More than €1m of EU funds is being invested in a partnership between the Football Association of Ireland and Welsh organisation Vi-Ability to capitalise on the popularity of football by turning local clubs into social enterprises that deliver a range of sport-based life science and educational programmes.

The ‘More than a Club’ initiative will be piloted over the next two years at four clubs in Wales and Ireland, with Haverfordwest County, Cork City and Dublin-based Bohemian FC already signed up.

The project is supported by the Ireland Wales 2014-2020 European Territorial Co-operation Programme, which is helping to strengthen collaboration between Ireland and Wales, to address common economic and social challenges.

Welsh Government’s Cabinet Secretary for Finance and Local Government Mark Drakeford said:

“This is a very creative approach to improving health and wellbeing in local communities, and the project will benefit hugely from the ideas, expertise and resources that will be shared across the Irish Sea.

“The Ireland-Wales co-operation programme is a vital platform for collaboration that is bringing investment into our economy and creating opportunities for our businesses, universities and specialist organisations to work together. I’m delighted that €1m of EU funds will be supporting another exciting collaboration between our nations.”

The Irish Minister for Finance and for Public Expenditure and Reform, Paschal Donohoe T.D., said:

"The “More than a Club” project is an example of the benefits of ongoing partnership under the Ireland Wales Programme.

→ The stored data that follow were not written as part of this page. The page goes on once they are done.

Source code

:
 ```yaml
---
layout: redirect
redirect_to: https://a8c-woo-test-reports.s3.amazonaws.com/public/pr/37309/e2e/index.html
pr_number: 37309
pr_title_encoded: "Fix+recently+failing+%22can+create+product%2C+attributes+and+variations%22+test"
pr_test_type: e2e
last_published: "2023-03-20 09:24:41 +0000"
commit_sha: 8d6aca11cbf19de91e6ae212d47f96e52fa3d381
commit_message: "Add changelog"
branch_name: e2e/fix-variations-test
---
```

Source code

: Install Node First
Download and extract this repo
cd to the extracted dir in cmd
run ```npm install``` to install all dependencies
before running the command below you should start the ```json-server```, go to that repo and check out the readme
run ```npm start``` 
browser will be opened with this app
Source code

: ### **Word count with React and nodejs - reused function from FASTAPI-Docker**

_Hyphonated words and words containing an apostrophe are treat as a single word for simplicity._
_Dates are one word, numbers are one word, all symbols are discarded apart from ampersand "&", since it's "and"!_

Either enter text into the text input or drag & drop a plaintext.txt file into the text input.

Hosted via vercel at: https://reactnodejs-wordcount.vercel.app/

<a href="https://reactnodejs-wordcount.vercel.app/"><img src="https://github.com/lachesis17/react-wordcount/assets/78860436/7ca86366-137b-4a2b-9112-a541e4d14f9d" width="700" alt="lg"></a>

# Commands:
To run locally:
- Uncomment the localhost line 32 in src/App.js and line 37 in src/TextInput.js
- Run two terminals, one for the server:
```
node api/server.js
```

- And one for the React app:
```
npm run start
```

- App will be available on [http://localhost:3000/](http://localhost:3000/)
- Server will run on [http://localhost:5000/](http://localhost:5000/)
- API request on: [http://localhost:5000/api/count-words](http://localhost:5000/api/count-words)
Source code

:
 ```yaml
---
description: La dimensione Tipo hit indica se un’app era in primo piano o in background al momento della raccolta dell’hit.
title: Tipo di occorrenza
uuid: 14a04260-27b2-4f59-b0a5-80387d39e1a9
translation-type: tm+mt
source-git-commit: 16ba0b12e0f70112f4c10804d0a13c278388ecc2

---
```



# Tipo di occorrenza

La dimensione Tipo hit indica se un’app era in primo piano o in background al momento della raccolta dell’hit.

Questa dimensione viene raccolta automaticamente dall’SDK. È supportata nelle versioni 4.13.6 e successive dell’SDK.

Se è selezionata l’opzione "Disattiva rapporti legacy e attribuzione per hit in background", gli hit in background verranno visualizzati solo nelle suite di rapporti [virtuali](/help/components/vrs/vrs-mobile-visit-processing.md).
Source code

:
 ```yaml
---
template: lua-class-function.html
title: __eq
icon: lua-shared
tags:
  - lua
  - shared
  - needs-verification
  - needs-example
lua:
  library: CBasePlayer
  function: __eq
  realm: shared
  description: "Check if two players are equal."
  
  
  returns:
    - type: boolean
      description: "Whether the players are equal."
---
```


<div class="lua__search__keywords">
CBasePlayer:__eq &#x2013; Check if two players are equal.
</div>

EU funding will allow this project to combine the expertise of organisations in the two nations to engage young people in social enterprise through football."

“The positive impact of continued cooperation under the Ireland Wales Programme is strongly supported by the Irish government and we remain committed to its successful implementation.”

Through the project, participating clubs will deliver community-focussed programmes to help improve the physical and mental health of people of all ages, alternative learning opportunities for children, and other social programmes aimed at improving the quality of people’s lives locally.

FAI Project Manager, Derek O’Neill said:

“For millions of people, football is a hugely attractive sport to play, to watch and to talk about, but it can also be a powerful vehicle to promote physical health, personal development, community development and general well-being.

“The FAI and Vi-Ability are delighted to have secured EU funding to help expand the role and potential of football in the community, and we’re looking forward to working together to exchange ideas, share resources and expertise and develop a flagship model which other football clubs in both nations can seek to emulate.”